Source material section start

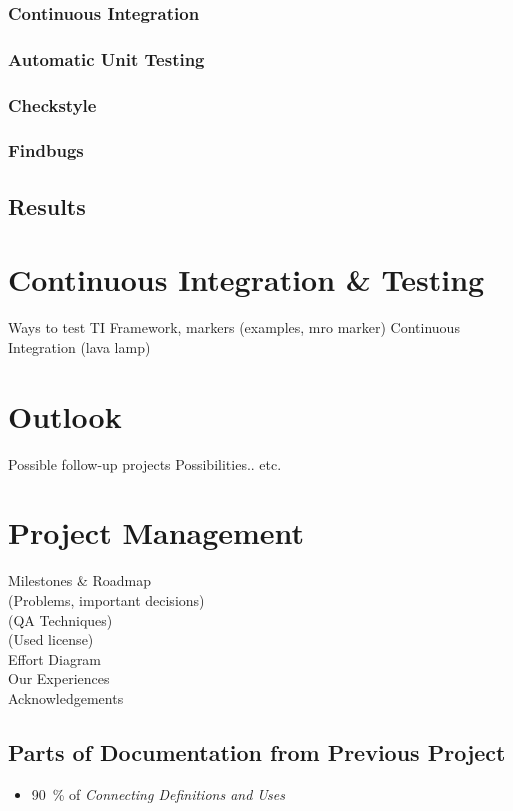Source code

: \documentclass[12pt,halfparskip]{scrreprt}
\begin{document}
\subsection{Continuous Integration}
\subsection{Automatic Unit Testing}
\subsection{Checkstyle}
\subsection{Findbugs}
\section{Results}

\chapter{Continuous Integration \& Testing}
 Ways to test TI
 Framework, markers
  (examples, mro marker)
 Continuous Integration
  (lava lamp)

\chapter{Outlook}
 Possible follow-up projects
 Possibilities.. etc.

\chapter{Project Management}
 Milestones \& Roadmap \\
 (Problems, important decisions) \\
 (QA Techniques) \\
 (Used license) \\
 Effort Diagram \\
 Our Experiences \\
 Acknowledgements 

\section{Parts of Documentation from Previous Project}

\begin{itemize}
	\item 90~\% of \emph{Connecting Definitions and Uses} %
\end{itemize}
\end{document}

Source material section end

What you have to do
Every line above is to be reproduced verbatim, and the pictures are to be omitted.

Output below
Source code

: \documentclass[12pt,halfparskip]{scrreprt}
\begin{document}
\subsection{Continuous Integration}
\subsection{Automatic Unit Testing}
\subsection{Checkstyle}
\subsection{Findbugs}
\section{Results}

\chapter{Continuous Integration \& Testing}
 Ways to test TI
 Framework, markers
  (examples, mro marker)
 Continuous Integration
  (lava lamp)

\chapter{Outlook}
 Possible follow-up projects
 Possibilities.. etc.

\chapter{Project Management}
 Milestones \& Roadmap \\
 (Problems, important decisions) \\
 (QA Techniques) \\
 (Used license) \\
 Effort Diagram \\
 Our Experiences \\
 Acknowledgements 

\section{Parts of Documentation from Previous Project}

\begin{itemize}
	\item 90~\% of \emph{Connecting Definitions and Uses} %
\end{itemize}
\end{document}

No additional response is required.